# Collected data
● ● ● ●

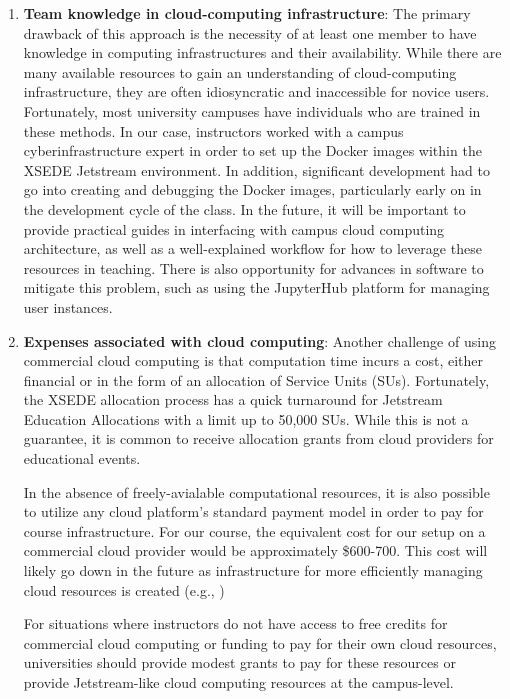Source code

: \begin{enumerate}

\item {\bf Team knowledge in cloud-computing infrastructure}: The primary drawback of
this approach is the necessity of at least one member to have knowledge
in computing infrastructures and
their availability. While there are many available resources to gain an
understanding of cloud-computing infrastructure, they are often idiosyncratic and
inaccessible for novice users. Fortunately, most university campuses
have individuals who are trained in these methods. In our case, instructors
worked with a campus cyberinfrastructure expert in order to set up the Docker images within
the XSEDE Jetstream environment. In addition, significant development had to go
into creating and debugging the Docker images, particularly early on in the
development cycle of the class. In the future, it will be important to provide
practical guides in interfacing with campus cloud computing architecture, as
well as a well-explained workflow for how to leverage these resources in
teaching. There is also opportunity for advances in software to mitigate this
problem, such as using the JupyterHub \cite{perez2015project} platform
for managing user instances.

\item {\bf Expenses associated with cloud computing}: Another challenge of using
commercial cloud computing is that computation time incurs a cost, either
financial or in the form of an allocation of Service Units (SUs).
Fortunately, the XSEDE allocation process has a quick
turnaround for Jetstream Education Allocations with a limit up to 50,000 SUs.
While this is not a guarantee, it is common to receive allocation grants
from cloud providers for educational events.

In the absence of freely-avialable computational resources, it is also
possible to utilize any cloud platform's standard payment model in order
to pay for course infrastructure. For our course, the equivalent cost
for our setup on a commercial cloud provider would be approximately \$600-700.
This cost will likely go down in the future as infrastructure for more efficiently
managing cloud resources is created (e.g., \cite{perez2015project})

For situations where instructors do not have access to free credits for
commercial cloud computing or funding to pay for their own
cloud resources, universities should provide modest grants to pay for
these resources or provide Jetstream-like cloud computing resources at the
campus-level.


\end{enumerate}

● ● ● ●

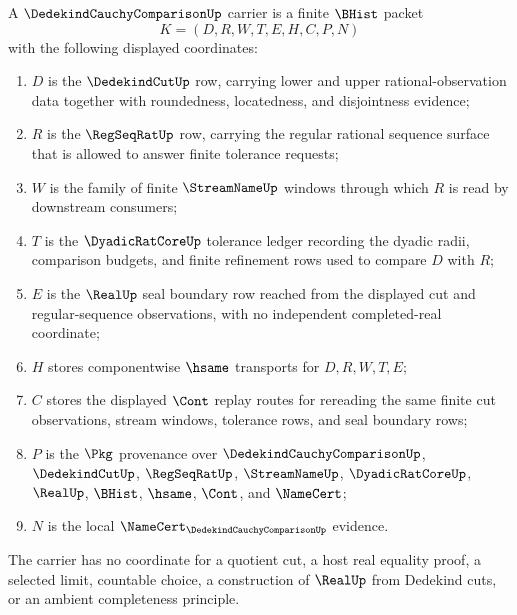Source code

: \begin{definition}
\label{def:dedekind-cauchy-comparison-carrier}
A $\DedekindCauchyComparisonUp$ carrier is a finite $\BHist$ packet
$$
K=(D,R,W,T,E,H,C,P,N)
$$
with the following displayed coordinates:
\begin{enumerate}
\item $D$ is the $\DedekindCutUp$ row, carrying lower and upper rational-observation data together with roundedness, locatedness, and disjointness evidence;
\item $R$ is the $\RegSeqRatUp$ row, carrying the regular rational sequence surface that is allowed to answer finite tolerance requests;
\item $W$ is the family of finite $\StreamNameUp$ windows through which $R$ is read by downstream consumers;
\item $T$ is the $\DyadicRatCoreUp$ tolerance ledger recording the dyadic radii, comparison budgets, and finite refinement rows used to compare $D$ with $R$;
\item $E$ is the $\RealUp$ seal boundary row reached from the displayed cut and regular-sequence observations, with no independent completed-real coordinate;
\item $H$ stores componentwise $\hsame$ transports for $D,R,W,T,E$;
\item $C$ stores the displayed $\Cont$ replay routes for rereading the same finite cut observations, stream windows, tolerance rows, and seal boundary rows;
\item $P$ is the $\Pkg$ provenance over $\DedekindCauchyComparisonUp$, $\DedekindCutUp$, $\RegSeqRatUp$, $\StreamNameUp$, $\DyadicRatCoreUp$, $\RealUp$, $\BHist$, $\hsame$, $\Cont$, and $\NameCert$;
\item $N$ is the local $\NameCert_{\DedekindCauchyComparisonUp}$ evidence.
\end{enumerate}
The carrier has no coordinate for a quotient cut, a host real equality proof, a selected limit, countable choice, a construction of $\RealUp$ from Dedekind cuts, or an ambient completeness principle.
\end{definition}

● ● ● ●

# What the exercise asks
Starting at the line that contains "in computing infrastructures and" and stopping after the line that contains "inaccessible for novice", write out every line exactly as it appears above, and no other line.

# Reply
in computing infrastructures and
their availability. While there are many available resources to gain an
understanding of cloud-computing infrastructure, they are often idiosyncratic and
inaccessible for novice users. Fortunately, most university campuses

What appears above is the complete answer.